I'm beginning to agree that this is the most likely explanation. I think the root cause of the hesitation is the knock sensor sensing knock due to the lower octane fuels available in the US detonated in the higher compression engines. My hesitation problem is especially bad, and I am running an S Spec H22 with 11.0 compression.


So if anyone has more info on this, let's make this thread useful.

- If you've done a swap, state what kind: regular JDM, Type S, S spec, OBD1, OBD2, etc.
- If you are having the hesitation problem, say so and describe it.
- Any new definitive fixes, theories, etc. For example, if you are using octane booster has it consistently solved the problem? If you are running a P28 or P72 with P13 knock board and a Hondata, has that solved your problem? Has getting your fuel injectors balanced been a long-term solution?

Its definitely not the fuel octane. They just use a different way to calculate it than we do in the states. Thats why its higher.

https://hondaswap.com/reference-materials/us-octane-vs-other-countries-octane-ratings-59435/

I fixed mine when i swapped a chipped p28 (no knock board). Fixed it right up. The problem was reduced significantly by a new fuel pump, seafoam, a new intake and header.

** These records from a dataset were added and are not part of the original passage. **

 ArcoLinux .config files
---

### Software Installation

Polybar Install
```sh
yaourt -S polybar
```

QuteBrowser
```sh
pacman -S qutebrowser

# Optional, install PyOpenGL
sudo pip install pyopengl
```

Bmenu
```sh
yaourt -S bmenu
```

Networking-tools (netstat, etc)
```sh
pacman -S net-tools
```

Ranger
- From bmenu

It went completely away with the new ECU.
 
Last edited:
Sorry about the multiple posts, wasn't showing up for me...

reikoshea: didn't realize that at all about the different rating system. That's great reading. But then this begs the question of why the stock ECU problem in the first place? Putting in a P28 or a P72 has seemed to work for other people too...
 
Sorry about the multiple posts, wasn't showing up for me...

reikoshea: didn't realize that at all about the different rating system. That's great reading. But then this begs the question of why the stock ECU problem in the first place? Putting in a P28 or a P72 has seemed to work for other people too...

Yeah, i've got no idea bro. I just know it worked...i was desperate...id done everything i could think of but that, and it worked beautifully. Maybe you're getting a USDM P13 mated with a H22A and its just not right for the low end. Thats all i can think of.